Report each line of the listing that carries the word "textcolor".

━━━━━━

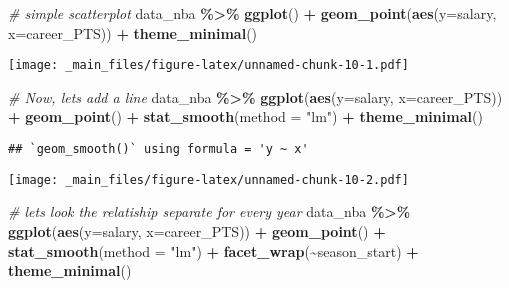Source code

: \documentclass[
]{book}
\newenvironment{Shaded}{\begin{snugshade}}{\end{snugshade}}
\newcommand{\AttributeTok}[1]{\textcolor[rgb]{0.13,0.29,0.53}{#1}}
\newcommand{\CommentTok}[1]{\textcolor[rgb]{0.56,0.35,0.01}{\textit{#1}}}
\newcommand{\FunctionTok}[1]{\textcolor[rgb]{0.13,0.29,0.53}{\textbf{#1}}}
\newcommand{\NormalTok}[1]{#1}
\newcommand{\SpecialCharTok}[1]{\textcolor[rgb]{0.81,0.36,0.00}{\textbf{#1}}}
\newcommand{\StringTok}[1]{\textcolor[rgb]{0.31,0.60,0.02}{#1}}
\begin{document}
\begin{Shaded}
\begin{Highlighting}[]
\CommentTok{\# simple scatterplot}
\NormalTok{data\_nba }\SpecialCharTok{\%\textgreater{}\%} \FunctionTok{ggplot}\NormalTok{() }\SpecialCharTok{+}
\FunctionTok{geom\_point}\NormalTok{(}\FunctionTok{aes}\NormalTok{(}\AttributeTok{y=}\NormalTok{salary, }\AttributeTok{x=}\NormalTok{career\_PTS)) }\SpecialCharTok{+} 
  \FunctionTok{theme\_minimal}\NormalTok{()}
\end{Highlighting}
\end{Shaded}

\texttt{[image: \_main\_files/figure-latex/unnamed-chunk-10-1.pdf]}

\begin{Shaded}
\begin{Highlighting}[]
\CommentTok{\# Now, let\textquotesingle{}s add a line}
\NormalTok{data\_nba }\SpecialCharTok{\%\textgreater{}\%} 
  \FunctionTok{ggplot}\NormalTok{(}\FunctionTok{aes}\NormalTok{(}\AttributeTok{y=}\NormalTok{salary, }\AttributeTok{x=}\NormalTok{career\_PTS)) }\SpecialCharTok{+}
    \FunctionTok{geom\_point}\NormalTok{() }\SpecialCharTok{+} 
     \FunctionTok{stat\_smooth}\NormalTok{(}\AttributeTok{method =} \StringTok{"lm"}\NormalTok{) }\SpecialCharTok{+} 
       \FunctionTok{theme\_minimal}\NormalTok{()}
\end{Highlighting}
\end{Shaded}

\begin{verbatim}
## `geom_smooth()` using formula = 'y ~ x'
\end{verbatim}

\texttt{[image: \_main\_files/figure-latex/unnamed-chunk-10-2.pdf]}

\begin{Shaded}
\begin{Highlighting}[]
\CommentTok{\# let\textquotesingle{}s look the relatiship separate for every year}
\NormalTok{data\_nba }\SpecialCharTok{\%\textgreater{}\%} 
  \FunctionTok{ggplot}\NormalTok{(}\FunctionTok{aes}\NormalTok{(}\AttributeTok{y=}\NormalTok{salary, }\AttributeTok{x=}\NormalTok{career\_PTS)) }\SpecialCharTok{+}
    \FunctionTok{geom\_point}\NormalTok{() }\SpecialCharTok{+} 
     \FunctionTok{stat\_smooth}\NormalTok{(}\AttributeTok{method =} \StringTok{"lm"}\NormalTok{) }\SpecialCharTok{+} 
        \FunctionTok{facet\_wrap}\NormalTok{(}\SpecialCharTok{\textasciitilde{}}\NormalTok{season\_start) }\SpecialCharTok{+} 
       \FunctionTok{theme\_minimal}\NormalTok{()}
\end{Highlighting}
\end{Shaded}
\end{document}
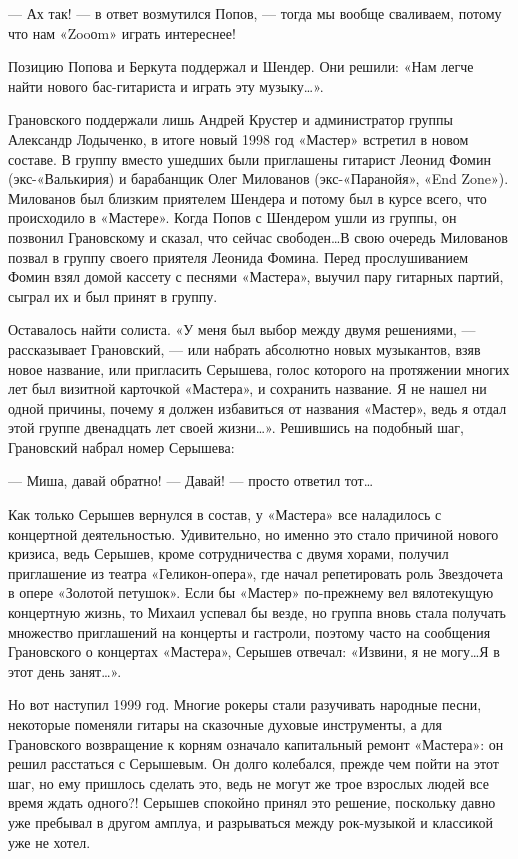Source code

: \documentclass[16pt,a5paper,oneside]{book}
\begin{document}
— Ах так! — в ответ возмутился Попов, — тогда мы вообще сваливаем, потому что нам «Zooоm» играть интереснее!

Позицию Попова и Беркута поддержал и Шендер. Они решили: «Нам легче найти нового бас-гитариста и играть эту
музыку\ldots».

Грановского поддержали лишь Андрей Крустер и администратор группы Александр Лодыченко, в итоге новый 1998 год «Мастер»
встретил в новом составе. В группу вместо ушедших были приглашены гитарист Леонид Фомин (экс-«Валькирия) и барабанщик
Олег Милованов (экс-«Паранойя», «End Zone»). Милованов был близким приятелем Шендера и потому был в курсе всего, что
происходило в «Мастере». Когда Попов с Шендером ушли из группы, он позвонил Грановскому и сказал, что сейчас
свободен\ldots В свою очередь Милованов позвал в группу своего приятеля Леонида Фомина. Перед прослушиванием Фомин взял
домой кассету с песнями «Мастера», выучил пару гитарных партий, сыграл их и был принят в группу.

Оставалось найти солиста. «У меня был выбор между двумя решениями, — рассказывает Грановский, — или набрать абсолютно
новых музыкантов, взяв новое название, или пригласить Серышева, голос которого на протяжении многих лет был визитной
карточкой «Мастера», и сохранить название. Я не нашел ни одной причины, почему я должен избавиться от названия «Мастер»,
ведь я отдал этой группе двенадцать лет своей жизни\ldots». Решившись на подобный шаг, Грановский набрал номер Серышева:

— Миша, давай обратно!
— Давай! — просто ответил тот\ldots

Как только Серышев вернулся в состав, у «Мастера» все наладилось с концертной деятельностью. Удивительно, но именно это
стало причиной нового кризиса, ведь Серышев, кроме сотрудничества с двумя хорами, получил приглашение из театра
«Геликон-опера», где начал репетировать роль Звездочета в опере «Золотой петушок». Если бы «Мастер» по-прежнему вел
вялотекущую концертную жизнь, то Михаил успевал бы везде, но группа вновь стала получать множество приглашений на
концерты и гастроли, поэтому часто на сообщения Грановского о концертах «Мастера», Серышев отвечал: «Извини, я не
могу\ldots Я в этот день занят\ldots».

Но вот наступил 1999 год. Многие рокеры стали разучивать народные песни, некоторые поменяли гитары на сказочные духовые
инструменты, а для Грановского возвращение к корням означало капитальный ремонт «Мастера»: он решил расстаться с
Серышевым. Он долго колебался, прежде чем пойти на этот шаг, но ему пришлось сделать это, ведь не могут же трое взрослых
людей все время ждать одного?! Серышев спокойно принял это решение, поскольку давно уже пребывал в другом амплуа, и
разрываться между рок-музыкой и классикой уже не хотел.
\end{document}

━━━━━━

#### Expected answer
\newcommand{\AttributeTok}[1]{\textcolor[rgb]{0.13,0.29,0.53}{#1}}
\newcommand{\CommentTok}[1]{\textcolor[rgb]{0.56,0.35,0.01}{\textit{#1}}}
\newcommand{\FunctionTok}[1]{\textcolor[rgb]{0.13,0.29,0.53}{\textbf{#1}}}
\newcommand{\SpecialCharTok}[1]{\textcolor[rgb]{0.81,0.36,0.00}{\textbf{#1}}}
\newcommand{\StringTok}[1]{\textcolor[rgb]{0.31,0.60,0.02}{#1}}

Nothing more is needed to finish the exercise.